I'm spending this week in America. While I no longer live within walking distance from D.C., an hour's drive is not exactly another planet. And I work there, no matter where my physical being might be. But Michigan, the state of my birth, is as far away from Washington, D.C., as any mind can get. My taxes and life now say I'm a Marylander, but I'll always be a child of Michigan.
In Michigan, January 6th is one of 365 days on a calendar. In the conversations I've had with family and friends, it has never come up. They do ask about the FBI raid on Mar-a-Lago, but not to the point that they're losing sleep over it. What the media obsesses about is not a factor at all.
What does matter is what the media doesn't cover. My dad lives in the northern lower peninsula, and this area is experiencing a strange time. I picked us up some KFC for dinner Monday and saw a sign you don't often see when a place is hiring (and it seems like every place is hiring up here). They offered "next day pay."
The starting pay on the window sign was $13 an hour and they'd pay you the day after you worked. Normally, a sign offering almost twice the minimum wage for entry-level work would only be up for half a day, this one had been there a while. The Wendy's next door offered the same benefits for $14 an hour. One McDonald's is hiring for up to $18, another is drive-thru only because it can't find enough people to work to open the inside.
The social hub of the small town my dad lives in the woods around is closed two days per week because they can't get enough people to wait tables to stay open seven days. On the days it is open, it is packed. The food is great, the place has been a goldmine. But what's the point of owning a goldmine if you can't get anyone to dig it out, no matter the pay? It's for sale and has been for a while now.

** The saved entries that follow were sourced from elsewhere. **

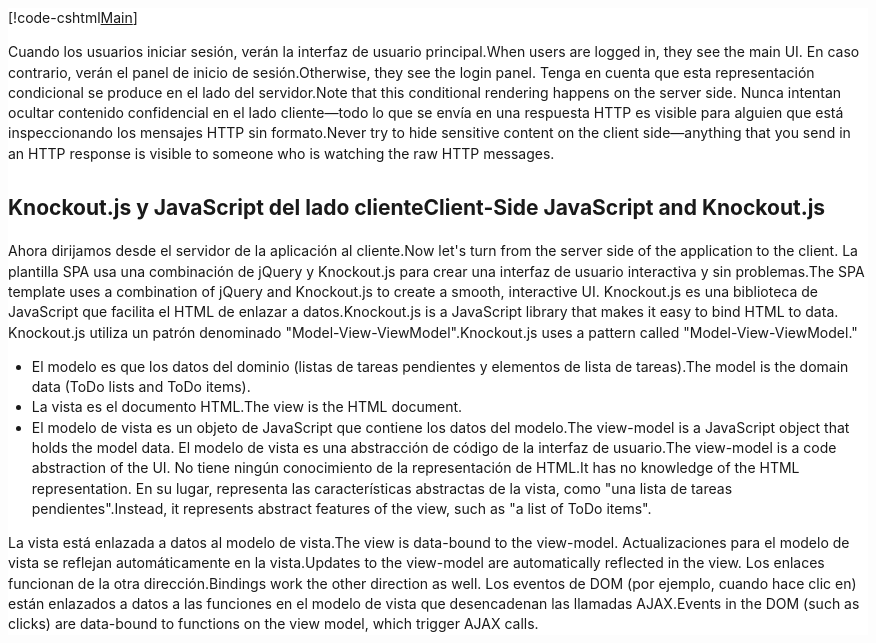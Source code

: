 [!code-cshtml[Main](knockoutjs-template/samples/sample4.cshtml)]

<span data-ttu-id="9b6ab-240">Cuando los usuarios iniciar sesión, verán la interfaz de usuario principal.</span><span class="sxs-lookup"><span data-stu-id="9b6ab-240">When users are logged in, they see the main UI.</span></span> <span data-ttu-id="9b6ab-241">En caso contrario, verán el panel de inicio de sesión.</span><span class="sxs-lookup"><span data-stu-id="9b6ab-241">Otherwise, they see the login panel.</span></span> <span data-ttu-id="9b6ab-242">Tenga en cuenta que esta representación condicional se produce en el lado del servidor.</span><span class="sxs-lookup"><span data-stu-id="9b6ab-242">Note that this conditional rendering happens on the server side.</span></span> <span data-ttu-id="9b6ab-243">Nunca intentan ocultar contenido confidencial en el lado cliente&#8212;todo lo que se envía en una respuesta HTTP es visible para alguien que está inspeccionando los mensajes HTTP sin formato.</span><span class="sxs-lookup"><span data-stu-id="9b6ab-243">Never try to hide sensitive content on the client side&#8212;anything that you send in an HTTP response is visible to someone who is watching the raw HTTP messages.</span></span>

## <a name="client-side-javascript-and-knockoutjs"></a><span data-ttu-id="9b6ab-244">Knockout.js y JavaScript del lado cliente</span><span class="sxs-lookup"><span data-stu-id="9b6ab-244">Client-Side JavaScript and Knockout.js</span></span>

<span data-ttu-id="9b6ab-245">Ahora dirijamos desde el servidor de la aplicación al cliente.</span><span class="sxs-lookup"><span data-stu-id="9b6ab-245">Now let's turn from the server side of the application to the client.</span></span> <span data-ttu-id="9b6ab-246">La plantilla SPA usa una combinación de jQuery y Knockout.js para crear una interfaz de usuario interactiva y sin problemas.</span><span class="sxs-lookup"><span data-stu-id="9b6ab-246">The SPA template uses a combination of jQuery and Knockout.js to create a smooth, interactive UI.</span></span> <span data-ttu-id="9b6ab-247">Knockout.js es una biblioteca de JavaScript que facilita el HTML de enlazar a datos.</span><span class="sxs-lookup"><span data-stu-id="9b6ab-247">Knockout.js is a JavaScript library that makes it easy to bind HTML to data.</span></span> <span data-ttu-id="9b6ab-248">Knockout.js utiliza un patrón denominado "Model-View-ViewModel".</span><span class="sxs-lookup"><span data-stu-id="9b6ab-248">Knockout.js uses a pattern called "Model-View-ViewModel."</span></span>

- <span data-ttu-id="9b6ab-249">El modelo es que los datos del dominio (listas de tareas pendientes y elementos de lista de tareas).</span><span class="sxs-lookup"><span data-stu-id="9b6ab-249">The model is the domain data (ToDo lists and ToDo items).</span></span>
- <span data-ttu-id="9b6ab-250">La vista es el documento HTML.</span><span class="sxs-lookup"><span data-stu-id="9b6ab-250">The view is the HTML document.</span></span>
- <span data-ttu-id="9b6ab-251">El modelo de vista es un objeto de JavaScript que contiene los datos del modelo.</span><span class="sxs-lookup"><span data-stu-id="9b6ab-251">The view-model is a JavaScript object that holds the model data.</span></span> <span data-ttu-id="9b6ab-252">El modelo de vista es una abstracción de código de la interfaz de usuario.</span><span class="sxs-lookup"><span data-stu-id="9b6ab-252">The view-model is a code abstraction of the UI.</span></span> <span data-ttu-id="9b6ab-253">No tiene ningún conocimiento de la representación de HTML.</span><span class="sxs-lookup"><span data-stu-id="9b6ab-253">It has no knowledge of the HTML representation.</span></span> <span data-ttu-id="9b6ab-254">En su lugar, representa las características abstractas de la vista, como "una lista de tareas pendientes".</span><span class="sxs-lookup"><span data-stu-id="9b6ab-254">Instead, it represents abstract features of the view, such as "a list of ToDo items".</span></span>

<span data-ttu-id="9b6ab-255">La vista está enlazada a datos al modelo de vista.</span><span class="sxs-lookup"><span data-stu-id="9b6ab-255">The view is data-bound to the view-model.</span></span> <span data-ttu-id="9b6ab-256">Actualizaciones para el modelo de vista se reflejan automáticamente en la vista.</span><span class="sxs-lookup"><span data-stu-id="9b6ab-256">Updates to the view-model are automatically reflected in the view.</span></span> <span data-ttu-id="9b6ab-257">Los enlaces funcionan de la otra dirección.</span><span class="sxs-lookup"><span data-stu-id="9b6ab-257">Bindings work the other direction as well.</span></span> <span data-ttu-id="9b6ab-258">Los eventos de DOM (por ejemplo, cuando hace clic en) están enlazados a datos a las funciones en el modelo de vista que desencadenan las llamadas AJAX.</span><span class="sxs-lookup"><span data-stu-id="9b6ab-258">Events in the DOM (such as clicks) are data-bound to functions on the view model, which trigger AJAX calls.</span></span>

What is damaging rural America? It's tough to say because there's not one thing. There was a lot of COVID relief money thrown around the country, and while we urban dwellers didn't have our lives changed by whatever checks the feds sent to our mailboxes, that money goes a lot further in places elites only pretend to care about.
There's also something else happening here that I can't put my finger on just yet – where are the kids getting their first jobs? Those fast food places are the launching pads for everyone, or at least used to be. How can they not find anyone, especially at that pay, to take those gigs?
Where are those kids getting their money from? They aren't all sitting at home playing video games, are they? There's something going on out here I haven't figured out yet, and it doesn't seem as though the establishment is even aware of it.
In real America, the places the establishment's only interactions with are emptying their private plane's chemical toilet on from 30,000 feet, something is happening no one seems to be aware of or care about. If you know what it is, I'd love to hear it. If you don't, I suspect you'll be looking now too. The real question is: will the politicians look? More importantly, whatever the answer is, will they listen?